04-16-2025, 04:53 PM
|
#1 |
|
Human being with feelings
Join Date: Sep 2024
Location: Phoenix, AZ
Posts: 19
|
Hi REAPER users!
I'd like to share with you a new open source project called ReaSpeech Lite. It's a rewrite of ReaSpeech (discussed previously at https://forum.cockos.com/showthread.php?t=294811 ) in C++ as a VST3/ARA plugin. Unlike the original ReaSpeech, it does not depend on Docker or any other software, other than CUDA Toolkit on Windows to get GPU acceleration. I'd love to hear from you if you try it out. Please see the announcement blog post here: https://techaud.io/blog/20250416-reaspeech-lite/ ![]() ReaSpeech Lite uses the ARA 2.0 API to read the source audio from your project and run it through an embedded whisper.cpp speech recognition model. It is built using the JUCE 8 framework, and it uses a WebView component for its user interface, which is written in TypeScript. Since ReaSpeech Lite is a VST, it can in theory run on other DAWs, though it has been mainly tested on REAPER and uses the REAPER C++ API for the "Create Markers" and similar features. Because ReaSpeech Lite uses a web interface, it has much better multi-language support compared to the original ReaSpeech, and has no trouble displaying non-Latin characters. Installation and usage instructions are available on GitHub: https://github.com/TeamAudio/reaspeech-lite Thanks, and let me know if you have any questions! |
|
|
04-16-2025, 06:47 PM
|
#2 |
|
Human being with feelings
Join Date: Jul 2021
Location: Swiss Zürich
Posts: 1,381
|
Is German language available ?
|
|
|
04-16-2025, 06:50 PM
|
#3 |
|
Human being with feelings
Join Date: Jun 2006
Posts: 22,772
|
installed the CUDA toolkit, latest drivers, no cuda version showing up.

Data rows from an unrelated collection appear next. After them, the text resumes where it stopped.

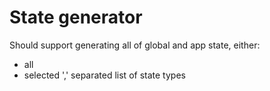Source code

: State generator
===============

Should support generating all of global and app state, either:

-	all
-	selected ',' separated list of state types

But the regular one does! very cool, thank you for your work!! |
|
|
04-16-2025, 06:51 PM
|
#4 |
|
Human being with feelings
Join Date: Sep 2024
Location: Phoenix, AZ
Posts: 19
|
Yes, Whisper supports German for transcription and translation.
|
|
|
04-16-2025, 06:53 PM
|
#5 | |
|
Human being with feelings
Join Date: Sep 2024
Location: Phoenix, AZ
Posts: 19
|
Quote:
Not that this is any consolation for Windows users, but if you're on Mac (Apple Silicon), it should "just work". |
|
|
|
04-17-2025, 03:00 AM
|
#6 |
|
Human being with feelings
Join Date: May 2017
Location: Somewhere over the Rainbow
Posts: 6,966
|
Is it possible to access the text with time-position somehow via Reaper's API? Like Extstates or something, including a way to "reset" them, when I want to transcribe new text?

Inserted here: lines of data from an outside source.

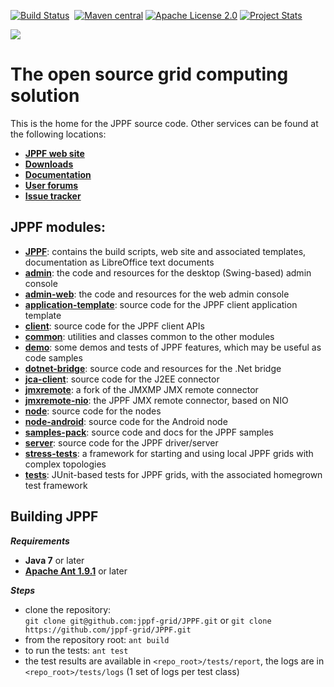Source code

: [![Build Status](https://travis-ci.org/lolocohen/JPPF.svg?branch=master)](https://travis-ci.org/lolocohen/JPPF)
&nbsp;[![Maven central](https://maven-badges.herokuapp.com/maven-central/org.jppf/jppf-common/badge.svg)](http://search.maven.org/#search|ga|1|org.jppf)
[![Apache License 2.0](http://img.shields.io/badge/license-Apache-brightgreen.svg)](http://www.apache.org/licenses/LICENSE-2.0.html)
[![Project Stats](https://www.openhub.net/p/jppf-project/widgets/project_thin_badge.gif)](https://www.openhub.net/p/jppf-project?ref=github)

<img src="https://www.jppf.org/images/logo3.gif"/>

# **The open source grid computing solution**

This is the home for the JPPF source code. Other services can be found at the following locations:

* **[JPPF web site](https://www.jppf.org)**
* **[Downloads](https://www.jppf.org/downloads.php)**
* **[Documentation](https://www.jppf.org/doc/)**
* **[User forums](https://www.jppf.org/forums)**
* **[Issue tracker](https://www.jppf.org/tracker/tbg)**

## JPPF modules:

* **[JPPF](JPPF)**: contains the build scripts, web site and associated templates, documentation as LibreOffice text documents
* **[admin](admin)**: the code and resources for the desktop (Swing-based) admin console
* **[admin-web](admin-web)**: the code and resources for the web admin console
* **[application-template](application-template)**: source code for the JPPF client application template
* **[client](client)**: source code for the JPPF client APIs
* **[common](common)**: utilities and classes common to the other modules
* **[demo](demo)**: some demos and tests of JPPF features, which may be useful as code samples
* **[dotnet-bridge](dotnet-bridge)**: source code and resources for the .Net bridge
* **[jca-client](jca-client)**: source code for the J2EE connector
* **[jmxremote](jmxremote)**: a fork of the JMXMP JMX remote connector
* **[jmxremote-nio](jmxremote-nio)**: the JPPF JMX remote connector, based on NIO
* **[node](node)**: source code for the nodes
* **[node-android](node-android)**: source code for the Android node
* **[samples-pack](samples-pack)**: source code and docs for the JPPF samples
* **[server](server)**: source code for the JPPF driver/server
* **[stress-tests](stress-tests)**: a framework for starting and using local JPPF grids with complex topologies
* **[tests](tests)**: JUnit-based tests for JPPF grids, with the associated homegrown test framework

## Building JPPF

***Requirements***

* **Java 7** or later
* **[Apache Ant 1.9.1](https://ant.apache.org)** or later

***Steps***

* clone the repository:<br> `git clone git@github.com:jppf-grid/JPPF.git` or `git clone https://github.com/jppf-grid/JPPF.git`
* from the repository root: `ant build`
* to run the tests: `ant test`
* the test results are available in `<repo_root>/tests/report`, the logs are in `<repo_root>/tests/logs` (1 set of logs per test class)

I would like to use it to transcribe text but without it creating markers. For instance, it would be possible to use it as a way to control Reaper via voice recognition, so people with limited motor-abilities could gain accessibility by controlling Reaper via voice commands. But for this, I would need to be able to get the deciphered text without it being put somewhere into the project and a way to periodically reset the extstates/ect that store the found text. With resetting, I mean, I transcribe audio whose text is stored in extstates(including time-position), I read the extstates, I delete these extstates, so the next time I transcribe text, I don't reread the "old" transcribed text, only the new transcribed text.
__________________
Use you/she/her.Ultraschall-Api Lua Api4Reaper - ReaGirl - a GuiLib for guis working for blind people |
|
|
04-17-2025, 03:22 AM
|
#7 |
|
Human being with feelings
Join Date: Dec 2019
Posts: 715
|
works great on OSX so far !
|
|
|
04-17-2025, 06:27 AM
|
#8 |
|
Human being with feelings
Join Date: Feb 2015
Location: Turkey
Posts: 263
|
w h o a !
I promise I won't be surprised next time when there's a new Reaper extension let loose, but you people never ceased to amaze me. Grand work!
__________________
ReaKS / KeySwitch Manager for Reaper - Articulation Manager feature request Mastodon/@Ugurcan - @UgurcanFX |
|
|
04-17-2025, 06:38 AM
|
#9 |
|
Human being with feelings
Join Date: Dec 2012
Posts: 13,842
|
Congratulations!
|
|
|
04-17-2025, 12:54 PM
|
#10 |
|
Human being with feelings
Join Date: Mar 2016
Location: Italy
Posts: 458
|
great job!
|
|
|
04-17-2025, 01:31 PM
|
#11 |
|
Human being with feelings
Join Date: Dec 2019
Posts: 715
|
suggestion: would it be possible to let the list cues follow when playing back ?
|
|
|
04-17-2025, 02:40 PM
|
#12 |
|
Human being with feelings
Join Date: Sep 2022
Posts: 503
|
Hi,
i thought the concept of capturing speech might be useful, when using it with ripped vocal stems m1 macmini , sequoia 15.3 permission granted, vst3 found in the reaper fx menu's so no issues there i cut a 10 second section of vocals from "we are the world" song & splitting the audio on both sides of the item and deleted both sides it processed the whole track as opposed to just the 10 seconds of the remaining item what it did do in the output section however... processed the entire text from vocal stem song but put the timestamps only on the split section upon first use, i didnt know how long the process was going to take... and i tested with the entire vocal stem track of "we are the world", thus i split a smaller section out... thinking it would process faster i probably needed to re-render the section i split and then apply the processing? a approximation of processing time... would be helpful but a very useful tool!! thanks for creating it and sharing it Last edited by 7enz; 04-17-2025 at 02:57 PM. |
|
|
04-17-2025, 03:43 PM
|
#13 |
|
Human being with feelings
Join Date: Sep 2022
Posts: 503
|
after re-testing this script...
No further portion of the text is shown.